- Provided data -
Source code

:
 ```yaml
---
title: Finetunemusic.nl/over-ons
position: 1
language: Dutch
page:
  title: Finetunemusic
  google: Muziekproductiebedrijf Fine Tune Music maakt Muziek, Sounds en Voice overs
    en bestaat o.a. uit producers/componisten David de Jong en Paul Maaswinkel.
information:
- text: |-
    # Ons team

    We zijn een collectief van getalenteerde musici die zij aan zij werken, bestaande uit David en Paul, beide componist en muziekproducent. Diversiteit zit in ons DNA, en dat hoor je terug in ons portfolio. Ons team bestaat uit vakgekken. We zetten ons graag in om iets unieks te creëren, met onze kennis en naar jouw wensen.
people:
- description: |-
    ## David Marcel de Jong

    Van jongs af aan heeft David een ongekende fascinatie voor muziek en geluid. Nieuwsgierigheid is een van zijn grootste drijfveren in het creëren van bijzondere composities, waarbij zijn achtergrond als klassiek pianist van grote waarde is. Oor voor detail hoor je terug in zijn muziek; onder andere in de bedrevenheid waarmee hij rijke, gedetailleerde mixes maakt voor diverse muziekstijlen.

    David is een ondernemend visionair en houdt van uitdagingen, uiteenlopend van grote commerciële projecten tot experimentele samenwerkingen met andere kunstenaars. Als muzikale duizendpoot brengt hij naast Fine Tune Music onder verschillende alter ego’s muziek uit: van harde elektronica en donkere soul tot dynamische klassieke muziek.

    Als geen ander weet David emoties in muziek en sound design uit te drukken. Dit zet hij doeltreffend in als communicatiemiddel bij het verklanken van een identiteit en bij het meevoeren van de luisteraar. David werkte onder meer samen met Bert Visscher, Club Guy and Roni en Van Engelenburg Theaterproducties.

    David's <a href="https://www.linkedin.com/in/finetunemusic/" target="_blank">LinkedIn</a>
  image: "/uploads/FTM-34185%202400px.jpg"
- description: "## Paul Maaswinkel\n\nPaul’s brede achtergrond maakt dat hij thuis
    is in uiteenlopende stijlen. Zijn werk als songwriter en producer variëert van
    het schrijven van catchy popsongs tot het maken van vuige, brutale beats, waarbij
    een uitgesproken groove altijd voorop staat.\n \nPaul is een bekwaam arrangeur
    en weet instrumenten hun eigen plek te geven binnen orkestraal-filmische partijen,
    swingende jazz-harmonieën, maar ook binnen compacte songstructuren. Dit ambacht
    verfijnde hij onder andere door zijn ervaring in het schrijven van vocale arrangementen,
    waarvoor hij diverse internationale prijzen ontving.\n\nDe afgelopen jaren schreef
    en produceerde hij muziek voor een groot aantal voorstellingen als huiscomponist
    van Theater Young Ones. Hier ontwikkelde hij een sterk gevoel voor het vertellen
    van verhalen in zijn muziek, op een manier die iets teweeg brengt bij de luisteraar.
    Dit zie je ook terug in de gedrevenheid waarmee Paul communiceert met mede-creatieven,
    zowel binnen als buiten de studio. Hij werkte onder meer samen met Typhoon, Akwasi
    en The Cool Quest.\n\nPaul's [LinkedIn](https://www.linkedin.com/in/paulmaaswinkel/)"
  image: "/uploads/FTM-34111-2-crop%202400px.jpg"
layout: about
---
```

==

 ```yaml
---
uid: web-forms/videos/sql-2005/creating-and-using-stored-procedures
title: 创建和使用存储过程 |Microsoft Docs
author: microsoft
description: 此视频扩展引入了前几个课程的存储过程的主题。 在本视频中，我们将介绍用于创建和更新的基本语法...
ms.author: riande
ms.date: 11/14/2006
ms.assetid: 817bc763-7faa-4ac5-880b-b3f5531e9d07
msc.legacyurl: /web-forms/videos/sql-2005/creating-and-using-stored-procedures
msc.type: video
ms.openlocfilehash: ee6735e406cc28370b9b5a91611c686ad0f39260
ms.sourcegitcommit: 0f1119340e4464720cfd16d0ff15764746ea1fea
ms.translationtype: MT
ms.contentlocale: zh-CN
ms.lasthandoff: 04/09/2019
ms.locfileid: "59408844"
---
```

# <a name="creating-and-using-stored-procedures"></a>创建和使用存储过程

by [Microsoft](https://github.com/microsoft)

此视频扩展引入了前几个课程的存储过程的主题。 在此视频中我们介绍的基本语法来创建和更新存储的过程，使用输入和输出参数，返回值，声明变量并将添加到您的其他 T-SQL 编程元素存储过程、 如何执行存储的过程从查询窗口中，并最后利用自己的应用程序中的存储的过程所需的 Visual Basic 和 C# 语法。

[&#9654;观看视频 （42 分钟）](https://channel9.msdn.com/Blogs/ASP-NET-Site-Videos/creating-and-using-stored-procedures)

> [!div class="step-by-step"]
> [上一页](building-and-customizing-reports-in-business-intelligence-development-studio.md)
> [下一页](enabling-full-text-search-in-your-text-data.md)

...

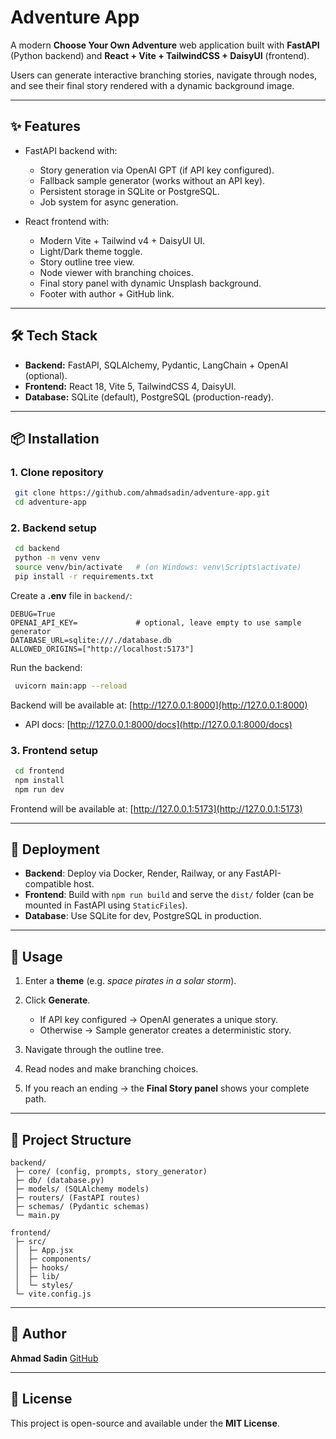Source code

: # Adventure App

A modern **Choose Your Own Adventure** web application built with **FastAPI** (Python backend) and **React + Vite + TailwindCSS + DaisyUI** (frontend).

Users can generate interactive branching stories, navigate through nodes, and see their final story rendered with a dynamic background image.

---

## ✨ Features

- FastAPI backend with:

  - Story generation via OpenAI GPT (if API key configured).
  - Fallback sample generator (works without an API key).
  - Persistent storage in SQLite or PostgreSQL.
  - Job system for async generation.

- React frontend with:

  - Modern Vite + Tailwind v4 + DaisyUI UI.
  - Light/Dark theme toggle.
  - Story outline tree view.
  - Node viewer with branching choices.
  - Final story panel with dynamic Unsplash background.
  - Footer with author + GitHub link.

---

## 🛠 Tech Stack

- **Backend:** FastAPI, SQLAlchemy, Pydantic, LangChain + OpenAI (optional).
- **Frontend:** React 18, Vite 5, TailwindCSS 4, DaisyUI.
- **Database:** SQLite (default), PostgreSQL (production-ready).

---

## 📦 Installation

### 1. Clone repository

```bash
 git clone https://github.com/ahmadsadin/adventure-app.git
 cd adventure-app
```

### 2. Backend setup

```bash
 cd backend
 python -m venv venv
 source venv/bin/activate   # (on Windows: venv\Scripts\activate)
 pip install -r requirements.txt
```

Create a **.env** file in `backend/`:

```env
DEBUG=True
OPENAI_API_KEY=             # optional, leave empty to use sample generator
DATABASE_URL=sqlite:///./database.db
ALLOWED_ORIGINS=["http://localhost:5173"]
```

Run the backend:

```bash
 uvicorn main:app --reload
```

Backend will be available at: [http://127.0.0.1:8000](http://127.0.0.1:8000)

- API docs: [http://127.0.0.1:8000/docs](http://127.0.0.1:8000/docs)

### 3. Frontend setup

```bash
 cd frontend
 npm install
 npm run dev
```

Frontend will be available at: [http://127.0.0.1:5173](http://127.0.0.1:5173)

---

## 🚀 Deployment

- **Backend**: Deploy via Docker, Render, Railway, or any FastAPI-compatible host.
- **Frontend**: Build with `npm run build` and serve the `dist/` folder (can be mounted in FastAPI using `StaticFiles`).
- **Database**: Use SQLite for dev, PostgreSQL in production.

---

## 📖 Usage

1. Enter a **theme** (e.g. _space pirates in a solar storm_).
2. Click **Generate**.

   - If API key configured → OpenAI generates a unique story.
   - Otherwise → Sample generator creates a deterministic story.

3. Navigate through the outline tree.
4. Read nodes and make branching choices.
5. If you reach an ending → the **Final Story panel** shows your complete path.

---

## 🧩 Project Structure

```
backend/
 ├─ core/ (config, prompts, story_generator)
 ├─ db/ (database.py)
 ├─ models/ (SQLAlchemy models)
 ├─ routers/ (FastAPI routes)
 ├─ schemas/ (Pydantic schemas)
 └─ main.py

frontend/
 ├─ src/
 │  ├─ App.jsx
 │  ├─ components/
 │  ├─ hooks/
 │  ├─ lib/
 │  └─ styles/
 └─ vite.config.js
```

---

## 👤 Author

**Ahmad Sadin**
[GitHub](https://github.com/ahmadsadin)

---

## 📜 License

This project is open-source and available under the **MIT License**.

- Work to complete -
Using the entries above, give the number of lines that include "PostgreSQL", with no added words.

- Output -
3